--- What to do ---
Repeat only the lines below from the one containing "## API Documentation" through the one containing "Erma Safira Nurmasyita", inclusive, exactly as written.

Dataset entries:
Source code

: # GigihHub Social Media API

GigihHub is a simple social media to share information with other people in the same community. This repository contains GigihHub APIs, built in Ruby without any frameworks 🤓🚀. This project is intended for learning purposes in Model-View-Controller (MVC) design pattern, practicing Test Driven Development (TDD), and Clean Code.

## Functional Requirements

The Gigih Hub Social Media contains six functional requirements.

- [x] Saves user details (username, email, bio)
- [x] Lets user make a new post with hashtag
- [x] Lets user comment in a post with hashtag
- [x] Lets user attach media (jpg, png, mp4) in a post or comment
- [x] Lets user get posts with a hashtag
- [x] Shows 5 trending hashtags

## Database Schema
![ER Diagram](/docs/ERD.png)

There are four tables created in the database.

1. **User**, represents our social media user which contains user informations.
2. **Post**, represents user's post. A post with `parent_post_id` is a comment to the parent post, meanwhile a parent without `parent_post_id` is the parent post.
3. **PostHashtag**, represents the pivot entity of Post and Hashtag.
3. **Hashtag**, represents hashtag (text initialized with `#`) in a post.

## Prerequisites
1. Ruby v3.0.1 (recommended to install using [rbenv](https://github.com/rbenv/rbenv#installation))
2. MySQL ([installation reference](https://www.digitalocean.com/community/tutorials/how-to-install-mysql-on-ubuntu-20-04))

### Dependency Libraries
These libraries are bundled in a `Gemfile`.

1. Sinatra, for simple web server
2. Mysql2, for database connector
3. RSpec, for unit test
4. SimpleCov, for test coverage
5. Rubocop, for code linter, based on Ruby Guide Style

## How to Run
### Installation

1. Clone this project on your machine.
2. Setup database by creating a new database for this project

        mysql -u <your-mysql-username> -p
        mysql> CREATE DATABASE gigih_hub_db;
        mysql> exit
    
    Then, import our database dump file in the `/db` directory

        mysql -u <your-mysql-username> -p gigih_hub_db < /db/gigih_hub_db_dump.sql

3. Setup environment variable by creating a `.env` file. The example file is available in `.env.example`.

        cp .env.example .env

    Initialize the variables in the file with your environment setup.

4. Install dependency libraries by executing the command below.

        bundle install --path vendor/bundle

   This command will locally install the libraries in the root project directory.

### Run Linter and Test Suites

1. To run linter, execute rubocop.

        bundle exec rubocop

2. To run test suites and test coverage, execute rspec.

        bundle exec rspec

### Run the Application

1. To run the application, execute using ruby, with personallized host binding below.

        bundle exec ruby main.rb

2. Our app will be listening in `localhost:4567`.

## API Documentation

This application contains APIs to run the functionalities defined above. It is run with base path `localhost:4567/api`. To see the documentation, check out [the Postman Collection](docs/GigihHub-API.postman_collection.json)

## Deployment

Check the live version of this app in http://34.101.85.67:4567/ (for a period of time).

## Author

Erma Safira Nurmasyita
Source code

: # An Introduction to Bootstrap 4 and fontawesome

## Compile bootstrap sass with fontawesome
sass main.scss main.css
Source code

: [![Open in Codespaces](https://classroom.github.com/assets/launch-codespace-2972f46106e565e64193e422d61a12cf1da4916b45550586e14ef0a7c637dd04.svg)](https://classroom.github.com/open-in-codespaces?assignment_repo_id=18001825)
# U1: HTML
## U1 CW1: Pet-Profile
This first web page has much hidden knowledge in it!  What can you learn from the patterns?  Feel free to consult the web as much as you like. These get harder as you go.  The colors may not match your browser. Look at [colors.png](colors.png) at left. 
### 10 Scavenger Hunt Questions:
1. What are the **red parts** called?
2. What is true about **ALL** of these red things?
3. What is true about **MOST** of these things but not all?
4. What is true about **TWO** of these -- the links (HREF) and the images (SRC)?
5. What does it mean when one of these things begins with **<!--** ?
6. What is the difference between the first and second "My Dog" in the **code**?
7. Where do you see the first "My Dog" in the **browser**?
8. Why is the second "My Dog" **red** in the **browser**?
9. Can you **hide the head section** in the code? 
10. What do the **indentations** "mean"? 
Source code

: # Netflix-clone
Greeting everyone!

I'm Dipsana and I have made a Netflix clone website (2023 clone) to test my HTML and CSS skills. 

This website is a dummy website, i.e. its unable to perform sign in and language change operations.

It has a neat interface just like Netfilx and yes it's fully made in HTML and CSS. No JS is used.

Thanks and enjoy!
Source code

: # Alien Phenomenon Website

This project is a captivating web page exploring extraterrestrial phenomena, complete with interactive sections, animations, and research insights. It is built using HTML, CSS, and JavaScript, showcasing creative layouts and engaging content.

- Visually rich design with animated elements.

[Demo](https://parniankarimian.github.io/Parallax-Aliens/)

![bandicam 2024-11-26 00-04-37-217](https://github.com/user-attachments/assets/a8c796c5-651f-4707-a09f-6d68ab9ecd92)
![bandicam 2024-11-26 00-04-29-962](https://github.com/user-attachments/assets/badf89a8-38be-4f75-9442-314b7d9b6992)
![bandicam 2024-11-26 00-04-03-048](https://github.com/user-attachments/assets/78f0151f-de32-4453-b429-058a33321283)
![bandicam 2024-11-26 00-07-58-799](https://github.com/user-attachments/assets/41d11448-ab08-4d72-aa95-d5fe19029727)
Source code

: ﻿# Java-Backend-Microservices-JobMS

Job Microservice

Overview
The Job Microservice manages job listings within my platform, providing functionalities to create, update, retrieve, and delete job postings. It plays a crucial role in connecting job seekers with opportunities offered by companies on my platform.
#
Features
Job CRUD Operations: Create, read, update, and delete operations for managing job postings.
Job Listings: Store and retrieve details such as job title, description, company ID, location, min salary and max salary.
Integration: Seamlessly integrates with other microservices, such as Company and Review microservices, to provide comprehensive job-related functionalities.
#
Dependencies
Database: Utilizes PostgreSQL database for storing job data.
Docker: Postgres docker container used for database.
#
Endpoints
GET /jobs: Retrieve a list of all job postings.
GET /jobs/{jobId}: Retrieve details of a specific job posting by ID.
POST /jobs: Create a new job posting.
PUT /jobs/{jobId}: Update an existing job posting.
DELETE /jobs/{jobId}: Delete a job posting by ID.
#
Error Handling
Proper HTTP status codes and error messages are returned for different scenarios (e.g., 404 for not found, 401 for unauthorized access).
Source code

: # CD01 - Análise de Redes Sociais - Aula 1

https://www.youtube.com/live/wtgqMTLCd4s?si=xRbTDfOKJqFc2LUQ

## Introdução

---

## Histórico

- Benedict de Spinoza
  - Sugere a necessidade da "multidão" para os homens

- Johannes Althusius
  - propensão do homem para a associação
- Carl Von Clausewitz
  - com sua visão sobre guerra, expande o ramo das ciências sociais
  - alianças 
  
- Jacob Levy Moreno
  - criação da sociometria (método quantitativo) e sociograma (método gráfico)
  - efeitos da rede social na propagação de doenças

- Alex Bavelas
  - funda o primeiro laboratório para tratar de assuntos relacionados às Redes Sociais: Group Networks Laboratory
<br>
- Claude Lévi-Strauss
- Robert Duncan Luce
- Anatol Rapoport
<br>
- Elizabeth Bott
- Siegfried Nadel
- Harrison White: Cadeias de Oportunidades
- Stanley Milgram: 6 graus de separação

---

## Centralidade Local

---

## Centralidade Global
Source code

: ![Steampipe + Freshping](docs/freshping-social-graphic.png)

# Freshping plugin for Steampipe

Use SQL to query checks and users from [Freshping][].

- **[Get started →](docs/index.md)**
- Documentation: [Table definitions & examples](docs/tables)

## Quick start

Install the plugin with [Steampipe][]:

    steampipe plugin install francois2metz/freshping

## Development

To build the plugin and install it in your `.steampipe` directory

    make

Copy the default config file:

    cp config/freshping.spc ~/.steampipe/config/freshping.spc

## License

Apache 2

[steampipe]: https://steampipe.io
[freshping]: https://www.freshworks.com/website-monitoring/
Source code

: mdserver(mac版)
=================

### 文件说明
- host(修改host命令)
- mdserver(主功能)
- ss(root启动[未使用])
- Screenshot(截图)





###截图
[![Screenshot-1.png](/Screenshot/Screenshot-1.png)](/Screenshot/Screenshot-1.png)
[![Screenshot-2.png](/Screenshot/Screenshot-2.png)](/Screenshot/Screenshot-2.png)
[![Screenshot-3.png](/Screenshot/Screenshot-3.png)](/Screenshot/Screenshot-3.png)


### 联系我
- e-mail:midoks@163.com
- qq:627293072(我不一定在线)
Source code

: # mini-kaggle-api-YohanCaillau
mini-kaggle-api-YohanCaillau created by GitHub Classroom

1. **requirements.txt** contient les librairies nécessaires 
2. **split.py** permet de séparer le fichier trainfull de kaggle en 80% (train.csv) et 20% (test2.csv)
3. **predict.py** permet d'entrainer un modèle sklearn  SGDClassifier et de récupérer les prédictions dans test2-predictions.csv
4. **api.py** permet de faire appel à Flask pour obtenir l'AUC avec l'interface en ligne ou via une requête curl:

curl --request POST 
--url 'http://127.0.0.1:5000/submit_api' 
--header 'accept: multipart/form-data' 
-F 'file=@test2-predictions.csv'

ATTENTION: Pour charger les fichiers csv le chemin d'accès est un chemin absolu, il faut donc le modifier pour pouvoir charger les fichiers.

--- Answer space ---
## API Documentation

This application contains APIs to run the functionalities defined above. It is run with base path `localhost:4567/api`. To see the documentation, check out [the Postman Collection](docs/GigihHub-API.postman_collection.json)

## Deployment

Check the live version of this app in http://34.101.85.67:4567/ (for a period of time).

## Author

Erma Safira Nurmasyita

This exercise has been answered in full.